Your instructions
Print the data exactly. Omit the pictures.

Source data
***

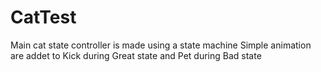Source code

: # CatTest
Main cat state controller is made using a state machine
Simple animation are addet to Kick during Great state and Pet during Bad state

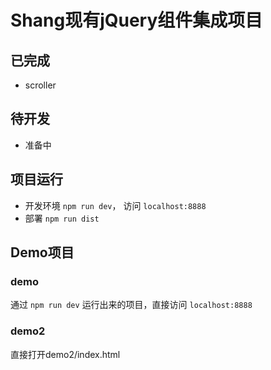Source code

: # Shang现有jQuery组件集成项目

## 已完成
* scroller

## 待开发
* 准备中

## 项目运行
* 开发环境 `npm run dev`， 访问 `localhost:8888`
* 部署 `npm run dist`

## Demo项目
### demo 
通过 `npm run dev` 运行出来的项目，直接访问 `localhost:8888`


### demo2 
直接打开demo2/index.html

***

Answer to this problem
Source code

: # CatTest
Main cat state controller is made using a state machine
Simple animation are addet to Kick during Great state and Pet during Bad state

Source code

: # Shang现有jQuery组件集成项目

## 已完成
* scroller

## 待开发
* 准备中

## 项目运行
* 开发环境 `npm run dev`， 访问 `localhost:8888`
* 部署 `npm run dist`

## Demo项目
### demo 
通过 `npm run dev` 运行出来的项目，直接访问 `localhost:8888`


### demo2 
直接打开demo2/index.html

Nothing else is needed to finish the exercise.